[[ RECORDS PROVIDED open ]]
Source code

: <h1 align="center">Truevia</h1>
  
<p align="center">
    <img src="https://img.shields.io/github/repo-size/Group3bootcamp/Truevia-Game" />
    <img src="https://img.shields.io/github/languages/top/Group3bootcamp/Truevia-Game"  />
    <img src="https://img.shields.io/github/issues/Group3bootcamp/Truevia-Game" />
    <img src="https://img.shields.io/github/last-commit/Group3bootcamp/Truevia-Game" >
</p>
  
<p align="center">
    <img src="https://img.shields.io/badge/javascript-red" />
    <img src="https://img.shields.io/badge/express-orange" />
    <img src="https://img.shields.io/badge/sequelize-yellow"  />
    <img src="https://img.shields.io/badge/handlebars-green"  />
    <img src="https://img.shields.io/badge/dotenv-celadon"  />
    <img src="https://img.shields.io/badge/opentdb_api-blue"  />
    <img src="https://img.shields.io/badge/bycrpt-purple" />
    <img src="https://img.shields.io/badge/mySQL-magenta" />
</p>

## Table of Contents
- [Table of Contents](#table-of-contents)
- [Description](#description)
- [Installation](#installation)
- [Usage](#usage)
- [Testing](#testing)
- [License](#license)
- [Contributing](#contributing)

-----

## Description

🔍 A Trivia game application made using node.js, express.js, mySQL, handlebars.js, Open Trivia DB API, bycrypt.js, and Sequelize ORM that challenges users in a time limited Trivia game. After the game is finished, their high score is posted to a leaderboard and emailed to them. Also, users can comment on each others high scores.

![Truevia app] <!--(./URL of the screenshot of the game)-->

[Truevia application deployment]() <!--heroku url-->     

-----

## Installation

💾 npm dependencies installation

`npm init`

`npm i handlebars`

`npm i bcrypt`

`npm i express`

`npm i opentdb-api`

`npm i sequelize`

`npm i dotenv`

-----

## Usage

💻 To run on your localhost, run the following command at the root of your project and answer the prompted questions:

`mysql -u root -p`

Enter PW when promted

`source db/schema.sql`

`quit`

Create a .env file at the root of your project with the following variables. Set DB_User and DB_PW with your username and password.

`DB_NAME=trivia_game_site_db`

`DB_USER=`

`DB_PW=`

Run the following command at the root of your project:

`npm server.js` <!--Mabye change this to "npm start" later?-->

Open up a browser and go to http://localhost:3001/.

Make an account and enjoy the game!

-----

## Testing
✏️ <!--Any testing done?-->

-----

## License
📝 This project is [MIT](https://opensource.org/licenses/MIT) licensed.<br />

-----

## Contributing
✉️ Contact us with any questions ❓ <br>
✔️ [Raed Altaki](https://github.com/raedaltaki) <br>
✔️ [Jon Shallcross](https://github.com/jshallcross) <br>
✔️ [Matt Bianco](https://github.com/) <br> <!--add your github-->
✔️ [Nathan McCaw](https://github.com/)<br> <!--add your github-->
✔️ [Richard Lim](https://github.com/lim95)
[[ RECORDS PROVIDED closed ]]
WHAT IS REQUIRED:
From the first line to the last, copy the records without alteration.

WRITTEN ANSWER:
Source code

: <h1 align="center">Truevia</h1>
  
<p align="center">
    <img src="https://img.shields.io/github/repo-size/Group3bootcamp/Truevia-Game" />
    <img src="https://img.shields.io/github/languages/top/Group3bootcamp/Truevia-Game"  />
    <img src="https://img.shields.io/github/issues/Group3bootcamp/Truevia-Game" />
    <img src="https://img.shields.io/github/last-commit/Group3bootcamp/Truevia-Game" >
</p>
  
<p align="center">
    <img src="https://img.shields.io/badge/javascript-red" />
    <img src="https://img.shields.io/badge/express-orange" />
    <img src="https://img.shields.io/badge/sequelize-yellow"  />
    <img src="https://img.shields.io/badge/handlebars-green"  />
    <img src="https://img.shields.io/badge/dotenv-celadon"  />
    <img src="https://img.shields.io/badge/opentdb_api-blue"  />
    <img src="https://img.shields.io/badge/bycrpt-purple" />
    <img src="https://img.shields.io/badge/mySQL-magenta" />
</p>

## Table of Contents
- [Table of Contents](#table-of-contents)
- [Description](#description)
- [Installation](#installation)
- [Usage](#usage)
- [Testing](#testing)
- [License](#license)
- [Contributing](#contributing)

-----

## Description

🔍 A Trivia game application made using node.js, express.js, mySQL, handlebars.js, Open Trivia DB API, bycrypt.js, and Sequelize ORM that challenges users in a time limited Trivia game. After the game is finished, their high score is posted to a leaderboard and emailed to them. Also, users can comment on each others high scores.

![Truevia app] <!--(./URL of the screenshot of the game)-->

[Truevia application deployment]() <!--heroku url-->     

-----

## Installation

💾 npm dependencies installation

`npm init`

`npm i handlebars`

`npm i bcrypt`

`npm i express`

`npm i opentdb-api`

`npm i sequelize`

`npm i dotenv`

-----

## Usage

💻 To run on your localhost, run the following command at the root of your project and answer the prompted questions:

`mysql -u root -p`

Enter PW when promted

`source db/schema.sql`

`quit`

Create a .env file at the root of your project with the following variables. Set DB_User and DB_PW with your username and password.

`DB_NAME=trivia_game_site_db`

`DB_USER=`

`DB_PW=`

Run the following command at the root of your project:

`npm server.js` <!--Mabye change this to "npm start" later?-->

Open up a browser and go to http://localhost:3001/.

Make an account and enjoy the game!

-----

## Testing
✏️ <!--Any testing done?-->

-----

## License
📝 This project is [MIT](https://opensource.org/licenses/MIT) licensed.<br />

-----

## Contributing
✉️ Contact us with any questions ❓ <br>
✔️ [Raed Altaki](https://github.com/raedaltaki) <br>
✔️ [Jon Shallcross](https://github.com/jshallcross) <br>
✔️ [Matt Bianco](https://github.com/) <br> <!--add your github-->
✔️ [Nathan McCaw](https://github.com/)<br> <!--add your github-->
✔️ [Richard Lim](https://github.com/lim95)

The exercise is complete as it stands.